Enele Sosene Sopoaga PC (born 10 February 1956) is a Tuvaluan diplomat and politician who was Prime Minister of Tuvalu from 2013 to 2019.

Sopoaga was elected to Parliament in the 2010 general election. He served as Deputy Prime Minister and Minister for Foreign Affairs, the Environment and Labour in Prime Minister Maatia Toafa's short-lived government from September to December 2010. Following an unsuccessful bid for the premiership in December 2010 (with Toafa's support), he became leader of the Opposition to prime minister Willy Telavi's government.[1] He became caretaker prime minister on 1 August 2013 following Telavi's removal by the Governor General, in the context of a political crisis.[2] A day later, on 2 August 2013, the opposition successfully voted out Telavi's government in a no confidence vote.[3] Following this, a ballot was held to elect the new prime minister of Tuvalu and Sopoaga won with 8 votes to 4. He was sworn in on 5 August 2013, and created his ministry the same day.[4]

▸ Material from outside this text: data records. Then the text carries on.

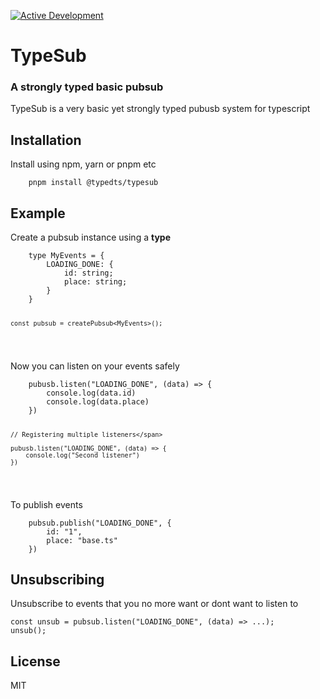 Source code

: <p class="has-line-data" data-line-start="0" data-line-end="1"><a href="https://gist.github.com/cheerfulstoic/d107229326a01ff0f333a1d3476e068d"><img src="https://img.shields.io/badge/Maintenance%20Level-Actively%20Developed-brightgreen.svg" alt="Active Development"></a></p>
<h1 class="code-line" data-line-start=1 data-line-end=2 ><a id="TypeSub_1"></a>TypeSub</h1>
<h3 class="code-line" data-line-start=2 data-line-end=3 ><a id="A_strongly_typed_basic_pubsub_2"></a>A strongly typed basic pubsub</h3>
<p class="has-line-data" data-line-start="4" data-line-end="5">TypeSub is a very basic yet strongly typed pubusb system for typescript</p>
<h2 class="code-line" data-line-start=6 data-line-end=7 ><a id="Installation_6"></a>Installation</h2>
<p class="has-line-data" data-line-start="8" data-line-end="9">Install using npm, yarn or pnpm etc</p>
<pre><code class="has-line-data" data-line-start="10" data-line-end="12" class="language-bash">    pnpm install @typedts/typesub
</code></pre>
<h2 class="code-line" data-line-start=13 data-line-end=14 ><a id="Example_13"></a>Example</h2>
<p class="has-line-data" data-line-start="15" data-line-end="16">Create a pubsub instance using a <strong>type</strong></p>
<pre><code class="has-line-data" data-line-start="18" data-line-end="27" class="language-js">    type MyEvents = {
        LOADING_DONE: {
            id: string;
            place: string;
        }
    }

    const pubsub = createPubsub<MyEvents>();

</code></pre>

<p class="has-line-data" data-line-start="28" data-line-end="29">Now you can listen on your events safely</p>
<pre><code class="has-line-data" data-line-start="31" data-line-end="42" class="language-js">    pubusb.listen(<span class="hljs-string">"LOADING_DONE"</span>, (data) =&gt; {
        <span class="hljs-built_in">console</span>.log(data.id)
        <span class="hljs-built_in">console</span>.log(data.place)
    })
    
    // Registering multiple listeners</span>
    
    pubusb.listen("LOADING_DONE", (data) => {
        console.log("Second listener")
    })
</code></pre>
<p class="has-line-data" data-line-start="43" data-line-end="44">To publish events</p>
<pre><code class="has-line-data" data-line-start="45" data-line-end="50" class="language-js">    pubsub.publish(<span class="hljs-string">"LOADING_DONE"</span>, {
        id: <span class="hljs-string">"1"</span>,
        place: <span class="hljs-string">"base.ts"</span>
    })
</code></pre>
<h2 class="code-line" data-line-start=50 data-line-end=51 ><a id="Unsubscribing_50"></a>Unsubscribing</h2>
<p class="has-line-data" data-line-start="52" data-line-end="53">Unsubscribe to events that you no more want or dont want to listen to</p>
<pre><code class="has-line-data" data-line-start="54" data-line-end="57" class="language-js"><span class="hljs-keyword">const</span> unsub = pubsub.listen(<span class="hljs-string">"LOADING_DONE"</span>, (data) =&gt; ...);
unsub();
</code></pre>
<h2 class="code-line" data-line-start=58 data-line-end=59 ><a id="License_58"></a>License</h2>
<p class="has-line-data" data-line-start="60" data-line-end="61">MIT</p>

Personal life and education[edit]

Sopoaga received a Certificate in Diplomatic Studies from Oxford University in 1990, and a master's degree from the University of Sussex in 1994.[5][6] Sopoaga and his wife, Salilo Enele, have three children.[7]

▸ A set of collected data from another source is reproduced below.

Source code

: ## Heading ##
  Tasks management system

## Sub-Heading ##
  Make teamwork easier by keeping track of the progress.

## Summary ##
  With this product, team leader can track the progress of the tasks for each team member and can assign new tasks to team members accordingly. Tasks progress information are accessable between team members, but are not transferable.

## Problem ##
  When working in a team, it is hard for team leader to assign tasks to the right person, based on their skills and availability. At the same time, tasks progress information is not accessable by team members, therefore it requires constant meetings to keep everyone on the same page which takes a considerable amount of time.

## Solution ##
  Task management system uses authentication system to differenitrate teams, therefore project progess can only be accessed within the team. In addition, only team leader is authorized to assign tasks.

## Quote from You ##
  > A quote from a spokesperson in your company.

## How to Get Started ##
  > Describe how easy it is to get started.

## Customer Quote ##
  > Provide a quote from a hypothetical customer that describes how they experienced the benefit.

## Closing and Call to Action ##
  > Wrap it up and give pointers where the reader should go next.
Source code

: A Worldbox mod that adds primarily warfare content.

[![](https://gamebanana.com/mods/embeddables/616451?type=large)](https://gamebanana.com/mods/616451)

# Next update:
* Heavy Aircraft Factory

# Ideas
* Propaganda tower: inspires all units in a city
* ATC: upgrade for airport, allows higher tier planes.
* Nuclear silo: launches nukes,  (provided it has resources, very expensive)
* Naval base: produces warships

He is the younger brother of Saufatu Sopoaga, who was prime minister from 2002 to 2004.

Career in administration and diplomacy[edit]

From 1980 until 1986, Sopoaga served as an Education Administrator within the Ministry of Social Services. He became the Assistant Secretary of the Ministry of Social Services in 1986.[6] He was the Assistant Secretary and European Union National Authorizing Officer, Department of Foreign Affairs (three years), and Ministry of Foreign Affairs and Economic Planning (two years), both between 1986 and 1991.[6] Sopoaga was the acting officer within the Minister of Foreign Affairs and Economic Planning from 1991 until 1992. He then served as the Permanent Secretary (the highest civil service position) and European Union National Authorizing Officer within the Tuvaluan Ministry of Foreign Affairs and Economic Planning from 1992 to 1995.[6] Additionally, Sopoaga served as Tuvalu's High Commissioner to Fiji. He also simultaneously served as the Tuvaluan High Commissioner to both Papua New Guinea and Samoa.[6] From 1995 to 1996, he was the Permanent Secretary in the Ministry of Health, Sports and Human Resource Development.[6]

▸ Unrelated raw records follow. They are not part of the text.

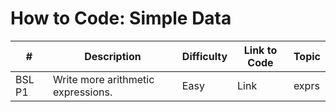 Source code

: # How to Code: Simple Data

| #      | Description | Difficulty      | Link to Code | Topic |
| ----------- | ----------- | ------------| ------------ | ------- |
| BSL P1      | Write more arithmetic expressions.      | Easy | Link | exprs |
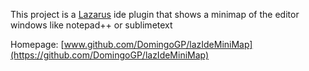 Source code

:                                                           

This project is a [Lazarus](https://www.lazarus-ide.org/) ide plugin that shows a minimap of the editor windows like notepad++ or sublimetext



Homepage: [www.github.com/DomingoGP/lazIdeMiniMap](https://github.com/DomingoGP/lazIdeMiniMap)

He subsequently served as his country's Permanent Representative to the United Nations from 2001 (when the Permanent Mission of Tuvalu was established) to 2006.[8][9][10][11] He also served as the vice-chairman of the Alliance of Small Island States (AOSIS) from January 2002.[12] He has been described as "Tuvalu's climate change negotiator",[13] tasked with raising the profile of the dangers posed by climate change in Tuvalu and other small island nations.

Political career[edit]

In 2010, he decided to go into politics, and stood for Parliament in the general election on 16 September 2010. Sopoaga, who was elected to parliament for the Nukufetau constituency was expected to pose a strong challenge to Ielemia for the office of prime minister during the formation of a new government. In the event, however, neither Ielemia nor Sopoaga stood for the premiership, and Maatia Toafa was elected prime minister. Toafa formed a cabinet composed largely of first time MPs who had given him their support, and appointed Sopoaga as deputy prime minister and Minister for Foreign Affairs, the Environment and Labour.[14][15]

Leader of the Opposition[edit]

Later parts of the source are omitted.